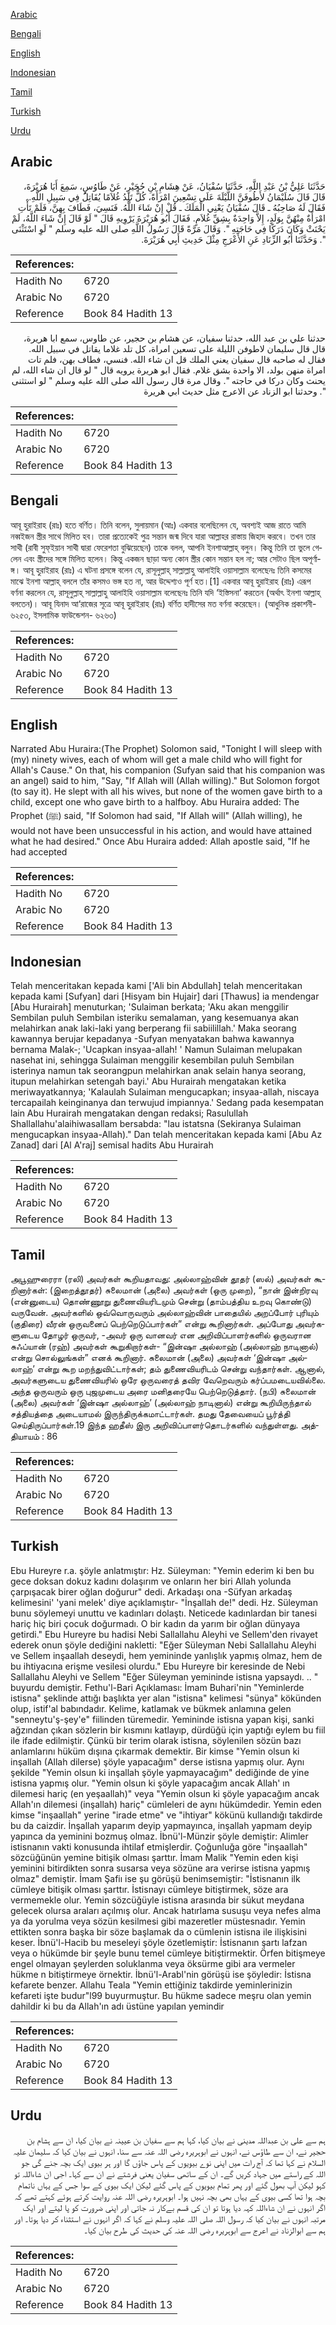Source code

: [Arabic](#arabic)

[Bengali](#bengali)

[English](#english)

[Indonesian](#indonesian)

[Tamil](#tamil)

[Turkish](#turkish)

[Urdu](#urdu)

## Arabic


<div dir="rtl" lang="ar" style={{fontSize:'larger',backgroundColor:'#f8f9fa',padding:20}}>
حَدَّثَنَا عَلِيُّ بْنُ عَبْدِ اللَّهِ، حَدَّثَنَا سُفْيَانُ، عَنْ هِشَامِ بْنِ حُجَيْرٍ، عَنْ طَاوُسٍ، سَمِعَ أَبَا هُرَيْرَةَ، قَالَ قَالَ سُلَيْمَانُ لأَطُوفَنَّ اللَّيْلَةَ عَلَى تِسْعِينَ امْرَأَةً، كُلٌّ تَلِدُ غُلاَمًا يُقَاتِلُ فِي سَبِيلِ اللَّهِ‏.‏ فَقَالَ لَهُ صَاحِبُهُ ـ قَالَ سُفْيَانُ يَعْنِي الْمَلَكَ ـ قُلْ إِنْ شَاءَ اللَّهُ‏.‏ فَنَسِيَ، فَطَافَ بِهِنَّ، فَلَمْ تَأْتِ امْرَأَةٌ مِنْهُنَّ بِوَلَدٍ، إِلاَّ وَاحِدَةٌ بِشِقِّ غُلاَمٍ‏.‏ فَقَالَ أَبُو هُرَيْرَةَ يَرْوِيهِ قَالَ ‏"‏ لَوْ قَالَ إِنْ شَاءَ اللَّهُ، لَمْ يَحْنَثْ وَكَانَ دَرَكًا فِي حَاجَتِهِ ‏"‏‏.‏ وَقَالَ مَرَّةً قَالَ رَسُولُ اللَّهِ صلى الله عليه وسلم ‏"‏ لَوِ اسْتَثْنَى ‏"‏‏.‏ وَحَدَّثَنَا أَبُو الزِّنَادِ عَنِ الأَعْرَجِ مِثْلَ حَدِيثِ أَبِي هُرَيْرَةَ‏.‏
</div>
<div style={{backgroundColor:'#f8f9fa',padding:20, marginBottom: 10}}><table> <thead> <tr> <th>References:</th> <th></th> </tr> </thead> <tbody><tr><td>Hadith No</td><td>6720</td></tr><tr><td>Arabic No</td><td>6720</td></tr><tr><td>Reference</td><td>Book 84 Hadith 13</td></tr></tbody></table></div>


<div dir="rtl" lang="ar" style={{fontSize:'larger',backgroundColor:'#f8f9fa',padding:20}}>
حدثنا علي بن عبد الله، حدثنا سفيان، عن هشام بن حجير، عن طاوس، سمع ابا هريرة، قال قال سليمان لاطوفن الليلة على تسعين امراة، كل تلد غلاما يقاتل في سبيل الله. فقال له صاحبه قال سفيان يعني الملك قل ان شاء الله. فنسي، فطاف بهن، فلم تات امراة منهن بولد، الا واحدة بشق غلام. فقال ابو هريرة يرويه قال " لو قال ان شاء الله، لم يحنث وكان دركا في حاجته ". وقال مرة قال رسول الله صلى الله عليه وسلم " لو استثنى ". وحدثنا ابو الزناد عن الاعرج مثل حديث ابي هريرة
</div>
<div style={{backgroundColor:'#f8f9fa',padding:20, marginBottom: 10}}><table> <thead> <tr> <th>References:</th> <th></th> </tr> </thead> <tbody><tr><td>Hadith No</td><td>6720</td></tr><tr><td>Arabic No</td><td>6720</td></tr><tr><td>Reference</td><td>Book 84 Hadith 13</td></tr></tbody></table></div>

## Bengali


<div dir="ltr" lang="bn" style={{fontSize:'larger',backgroundColor:'#f8f9fa',padding:20}}>
আবূ হুরাইরাহ (রাঃ) হতে বর্ণিত। তিনি বলেন, সুলায়মান (আঃ) একবার বলেছিলেন যে, অবশ্যই আজ রাতে আমি নব্বইজন স্ত্রীর সাথে মিলিত হব। তারা প্রত্যেকেই পুত্র সন্তান জন্ম দিবে যারা আল্লাহর রাস্তায় জিহাদ করবে। তখন তার সাথী (রাবী সুফ্ইয়ান সাথী দ্বারা ফেরেশতা বুঝিয়েছেন) তাকে বলল, আপনি ইনশাআল্লাহ্ বলুন। কিন্তু তিনি তা ভুলে গেলেন এবং স্ত্রীদের সঙ্গে মিলিত হলেন। কিন্তু একজন ছাড়া অন্য কোন স্ত্রীর কোন সন্তান হল না; আর সেটাও ছিল অপূর্ণাঙ্গ। আবূ হুরাইরাহ (রাঃ) এ ঘটনা প্রসঙ্গে বলেন যে, রাসূলুল্লাহ্ সাল্লাল্লাহু আলাইহি ওয়াসাল্লাম বলেছেনঃ তিনি কসমের মাঝে ইনশা আল্লাহ্ বললে তাঁর কসমও ভঙ্গ হত না, আর উদ্দেশ্যও পূর্ণ হত।[1] একবার আবূ হুরাইরাহ (রাঃ) এরূপ বর্ণনা করলেন যে, রাসূলুল্লাহ্ সাল্লাল্লাহু আলাইহি ওয়াসাল্লাম বলেছেনঃ তিনি যদি ‘ইস্তিসনা’ করতেন (অর্থাৎ ইনশা আল্লাহ্ বলতেন)। আবূ যিনাদ আ‘রাজের সূত্রে আবূ হুরাইরাহ (রাঃ) বর্ণিত হাদীসের মত বর্ণনা করেছেন। (আধুনিক প্রকাশনী- ৬২৫৩, ইসলামিক ফাউন্ডেশন- ৬২৬৩)
</div>
<div style={{backgroundColor:'#f8f9fa',padding:20, marginBottom: 10}}><table> <thead> <tr> <th>References:</th> <th></th> </tr> </thead> <tbody><tr><td>Hadith No</td><td>6720</td></tr><tr><td>Arabic No</td><td>6720</td></tr><tr><td>Reference</td><td>Book 84 Hadith 13</td></tr></tbody></table></div>

## English


<div dir="ltr" lang="en" style={{fontSize:'larger',backgroundColor:'#f8f9fa',padding:20}}>
Narrated Abu Huraira:(The Prophet) Solomon said, "Tonight I will sleep with (my) ninety wives, each of whom will get a male child who will fight for Allah's Cause." On that, his companion (Sufyan said that his companion was an angel) said to him, "Say, "If Allah will (Allah willing)." But Solomon forgot (to say it). He slept with all his wives, but none of the women gave birth to a child, except one who gave birth to a halfboy. Abu Huraira added: The Prophet (ﷺ) said, "If Solomon had said, "If Allah will" (Allah willing), he would not have been unsuccessful in his action, and would have attained what he had desired." Once Abu Huraira added: Allah apostle said, "If he had accepted
</div>
<div style={{backgroundColor:'#f8f9fa',padding:20, marginBottom: 10}}><table> <thead> <tr> <th>References:</th> <th></th> </tr> </thead> <tbody><tr><td>Hadith No</td><td>6720</td></tr><tr><td>Arabic No</td><td>6720</td></tr><tr><td>Reference</td><td>Book 84 Hadith 13</td></tr></tbody></table></div>

## Indonesian


<div dir="ltr" lang="id" style={{fontSize:'larger',backgroundColor:'#f8f9fa',padding:20}}>
Telah menceritakan kepada kami ['Ali bin Abdullah] telah menceritakan kepada kami [Sufyan] dari [Hisyam bin Hujair] dari [Thawus] ia mendengar [Abu Hurairah] menuturkan; 'Sulaiman berkata; 'Aku akan menggilir Sembilan puluh Sembilan isteriku semalaman, yang kesemuanya akan melahirkan anak laki-laki yang berperang fii sabiilillah.' Maka seorang kawannya berujar kepadanya -Sufyan menyatakan bahwa kawannya bernama Malak-; 'Ucapkan insyaa-allah! ' Namun Sulaiman melupakan nasehat ini, sehingga Sulaiman menggilir kesembilan puluh Sembilan isterinya namun tak seorangpun melahirkan anak selain hanya seorang, itupun melahirkan setengah bayi.' Abu Hurairah mengatakan ketika meriwayatkannya; 'Kalaulah Sulaiman mengucapkan; insyaa-allah, niscaya tercapailah keinginanya dan terwujud impiannya.' Sedang pada kesempatan lain Abu Hurairah mengatakan dengan redaksi; Rasulullah Shallallahu'alaihiwasallam bersabda: "lau istatsna (Sekiranya Sulaiman mengucapkan insyaa-Allah)." Dan telah menceritakan kepada kami [Abu Az Zanad] dari [Al A'raj] semisal hadits Abu Hurairah
</div>
<div style={{backgroundColor:'#f8f9fa',padding:20, marginBottom: 10}}><table> <thead> <tr> <th>References:</th> <th></th> </tr> </thead> <tbody><tr><td>Hadith No</td><td>6720</td></tr><tr><td>Arabic No</td><td>6720</td></tr><tr><td>Reference</td><td>Book 84 Hadith 13</td></tr></tbody></table></div>

## Tamil


<div dir="ltr" lang="ta" style={{fontSize:'larger',backgroundColor:'#f8f9fa',padding:20}}>
அபூஹுரைரா (ரலி) அவர்கள் கூறியதாவது: அல்லாஹ்வின் தூதர் (ஸல்) அவர்கள் கூறினார்கள்: (இறைத்தூதர்) சுலைமான் (அலை) அவர்கள் (ஒரு முறை), “நான் இன்றிரவு (என்னுடைய) தொண்ணூறு துணைவியரிடமும் சென்று (தாம்பத்திய உறவு கொண்டு) வருவேன். அவர்களில் ஒவ்வொருவரும் அல்லாஹ்வின் பாதையில் அறப்போர் புரியும் (குதிரை) வீரன் ஒருவனைப் பெற்றெடுப்பார்கள்” என்று கூறினார்கள். அப்போது அவர்களுடைய தோழர் ஒருவர், -அவர் ஒரு வானவர் என அறிவிப்பாளர்களில் ஒருவரான சுஃப்யான் (ரஹ்) அவர்கள் கூறுகிறார்கள்- “இன்ஷா அல்லாஹ் (அல்லாஹ் நாடினால்) என்று சொல்லுங்கள்” எனக் கூறினார். சுலைமான் (அலை) அவர்கள் ‘இன்ஷா அல்லாஹ்’ என்று கூற மறந்துவிட்டார்கள்; தம் துணைவியரிடம் சென்று வந்தார்கள். ஆனால், அவர்களுடைய துணைவியரில் ஒரே ஒருவரைத் தவிர வேறெவரும் கர்ப்பமடையவில்லை. அந்த ஒருவரும் ஒரு புஜமுடைய அரை மனிதரையே பெற்றெடுத்தார். (நபி) சுலைமான் (அலை) அவர்கள் ‘இன்ஷா அல்லாஹ்’ (அல்லாஹ் நாடினால்) என்று கூறியிருந்தால் சத்தியத்தை அடையாமல் இருந்திருக்கமாட்டார்கள். தமது தேவையைப் பூர்த்தி செய்திருப்பார்கள்.19 இந்த ஹதீஸ் இரு அறிவிப்பாளர்தொடர்களில் வந்துள்ளது. அத்தியாயம் : 86
</div>
<div style={{backgroundColor:'#f8f9fa',padding:20, marginBottom: 10}}><table> <thead> <tr> <th>References:</th> <th></th> </tr> </thead> <tbody><tr><td>Hadith No</td><td>6720</td></tr><tr><td>Arabic No</td><td>6720</td></tr><tr><td>Reference</td><td>Book 84 Hadith 13</td></tr></tbody></table></div>

## Turkish


<div dir="ltr" lang="tr" style={{fontSize:'larger',backgroundColor:'#f8f9fa',padding:20}}>
Ebu Hureyre r.a. şöyle anlatmıştır: Hz. Süleyman: "Yemin ederim ki ben bu gece doksan dokuz kadını dolaşırım ve onların her biri Allah yolunda çarpışacak birer oğlan doğurur" dedi. Arkadaşı ona -Süfyan arkadaş kelimesini' 'yani melek' diye açıklamıştır- "İnşallah de!" dedi. Hz. Süleyman bunu söylemeyi unuttu ve kadınları dolaştı. Neticede kadınlardan bir tanesi hariç hiç biri çocuk doğurmadı. O bir kadın da yarım bir oğlan dünyaya getirdi." Ebu Hureyre bu hadisi Nebi Sallallahu Aleyhi ve Sellem'den rivayet ederek onun şöyle dediğini nakletti: "Eğer Süleyman Nebi Sallallahu Aleyhi ve Sellem inşaallah deseydi, hem yemininde yanlışlık yapmış olmaz, hem de bu ihtiyacına erişme vesilesi olurdu." Ebu Hureyre bir keresinde de Nebi Sallallahu Aleyhi ve Sellem "Eğer Süleyman yemininde istisna yapsaydı. .. " buyurdu demiştir. Fethu'l-Bari Açıklaması: İmam Buhari'nin "Yeminlerde istisna" şeklinde attığı başlıkta yer alan "istisna" kelimesi "sünya" kökünden olup, istif'al babındadır. Kelime, katlamak ve bükmek anlamına gelen "senneytu'ş-şey'e" fiilinden türemedir. Yemininde istisna yapan kişi, sanki ağzından çıkan sözlerin bir kısmını katlayıp, dürdüğü için yaptığı eylem bu fiil ile ifade edilmiştir. Çünkü bir terim olarak istisna, söylenilen sözün bazı anlamlarını hüküm dışına çıkarmak demektir. Bir kimse "Yemin olsun ki inşallah (Allah dilerse) şöyle yapacağım" derse istisna yapmış olur. Aynı şekilde "Yemin olsun ki inşallah şöyle yapmayacağım" dediğinde de yine istisna yapmış olur. "Yemin olsun ki şöyle yapacağım ancak Allah' ın dilemesi hariç (en yeşaallah)" veya "Yemin olsun ki şöyle yapacağım ancak Allah'ın dilemesi (inşallah) hariç" cümleleri de aynı hükümdedir. Yemin eden kimse "inşaallah" yerine "irade etme" ve "ihtiyar" kökünü kullandığı takdirde bu da caizdir. İnşallah yaparım deyip yapmayınca, inşallah yapmam deyip yapınca da yeminini bozmuş olmaz. İbnü'l-Münzir şöyle demiştir: Alimler istisnanın vakti konusunda ihtilaf etmişlerdir. Çoğunluğa göre "inşaallah" sözcüğünün yemine bitişik olması şarttır. İmam Malik "Yemin eden kişi yeminini bitirdikten sonra susarsa veya sözüne ara verirse istisna yapmış olmaz" demiştir. İmam Şafiı ise şu görüşü benimsemiştir: "İstisnanın ilk cümleye bitişik olması şarttır. İstisnayı cümleye bitiştirmek, söze ara vermemekle olur. Yemin sözcüğüyle istisna arasında bir sükut meydana gelecek olursa araları açılmış olur. Ancak hatırlama susuşu veya nefes alma ya da yorulma veya sözün kesilmesi gibi mazeretler müstesnadır. Yemin ettikten sonra başka bir söze başlamak da o cümlenin istisna ile ilişkisini keser. İbnü'l-Hacib bu meseleyi şöyle özetlemiştir: İstisnanın şartı lafzan veya o hükümde bir şeyle bunu temel cümleye bitiştirmektir. Örfen bitişmeye engel olmayan şeylerden soluklanma veya öksürme gibi ara vermeler hükme n bitiştirmeye örnektir. İbnü'l-Arabl'nin görüşü ise şöyledir: İstisna kefarete benzer. Allahu Teala "Yemin ettiğiniz takdirde yeminlerinizin kefareti işte budur"l99 buyurmuştur. Bu hükme sadece meşru olan yemin dahildir ki bu da Allah'ın adı üstüne yapılan yemindir
</div>
<div style={{backgroundColor:'#f8f9fa',padding:20, marginBottom: 10}}><table> <thead> <tr> <th>References:</th> <th></th> </tr> </thead> <tbody><tr><td>Hadith No</td><td>6720</td></tr><tr><td>Arabic No</td><td>6720</td></tr><tr><td>Reference</td><td>Book 84 Hadith 13</td></tr></tbody></table></div>

## Urdu


<div dir="rtl" lang="ur" style={{fontSize:'larger',backgroundColor:'#f8f9fa',padding:20}}>
ہم سے علی بن عبداللہ مدینی نے بیان کیا، کہا ہم سے سفیان بن عیینہ نے بیان کیا، ان سے ہشام بن حجیر نے، ان سے طاؤس نے، انہوں نے ابوہریرہ رضی اللہ عنہ سے سنا، انہوں نے بیان کیا کہ سلیمان علیہ السلام نے کہا تھا کہ آج رات میں اپنی نوے بیویوں کے پاس جاؤں گا اور ہر بیوی ایک بچہ جنے گی جو اللہ کے راستے میں جہاد کریں گے۔ ان کے ساتھی سفیان یعنی فرشتے نے ان سے کہا۔ اجی ان شاءاللہ تو کہو لیکن آپ بھول گئے اور پھر تمام بیویوں کے پاس گئے لیکن ایک بیوی کے سوا جس کے یہاں ناتمام بچہ ہوا تھا کسی بیوی کے یہاں بھی بچہ نہیں ہوا۔ ابوہریرہ رضی اللہ عنہ روایت کرتے ہوئے کہتے تھے کہ اگر انہوں نے ان شاءاللہ کہہ دیا ہوتا تو ان کی قسم بےکار نہ جاتی اور اپنی ضرورت کو پا لیتے اور ایک مرتبہ انہوں نے بیان کیا کہ رسول اللہ صلی اللہ علیہ وسلم نے کہا کہ اگر انہوں نے استثناء کر دیا ہوتا۔ اور ہم سے ابوالزناد نے اعرج سے ابوہریرہ رضی اللہ عنہ کی حدیث کی طرح بیان کیا۔
</div>
<div style={{backgroundColor:'#f8f9fa',padding:20, marginBottom: 10}}><table> <thead> <tr> <th>References:</th> <th></th> </tr> </thead> <tbody><tr><td>Hadith No</td><td>6720</td></tr><tr><td>Arabic No</td><td>6720</td></tr><tr><td>Reference</td><td>Book 84 Hadith 13</td></tr></tbody></table></div>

———

◆ WHAT THE TASK ASKS
Each line of the entries above that contains "fontSize" must be copied into the answer.

◆ EXERCISE RESPONSE
<div dir="rtl" lang="ar" style={{fontSize:'larger',backgroundColor:'#f8f9fa',padding:20}}>
<div dir="rtl" lang="ar" style={{fontSize:'larger',backgroundColor:'#f8f9fa',padding:20}}>
<div dir="ltr" lang="bn" style={{fontSize:'larger',backgroundColor:'#f8f9fa',padding:20}}>
<div dir="ltr" lang="en" style={{fontSize:'larger',backgroundColor:'#f8f9fa',padding:20}}>
<div dir="ltr" lang="id" style={{fontSize:'larger',backgroundColor:'#f8f9fa',padding:20}}>
<div dir="ltr" lang="ta" style={{fontSize:'larger',backgroundColor:'#f8f9fa',padding:20}}>
<div dir="ltr" lang="tr" style={{fontSize:'larger',backgroundColor:'#f8f9fa',padding:20}}>
<div dir="rtl" lang="ur" style={{fontSize:'larger',backgroundColor:'#f8f9fa',padding:20}}>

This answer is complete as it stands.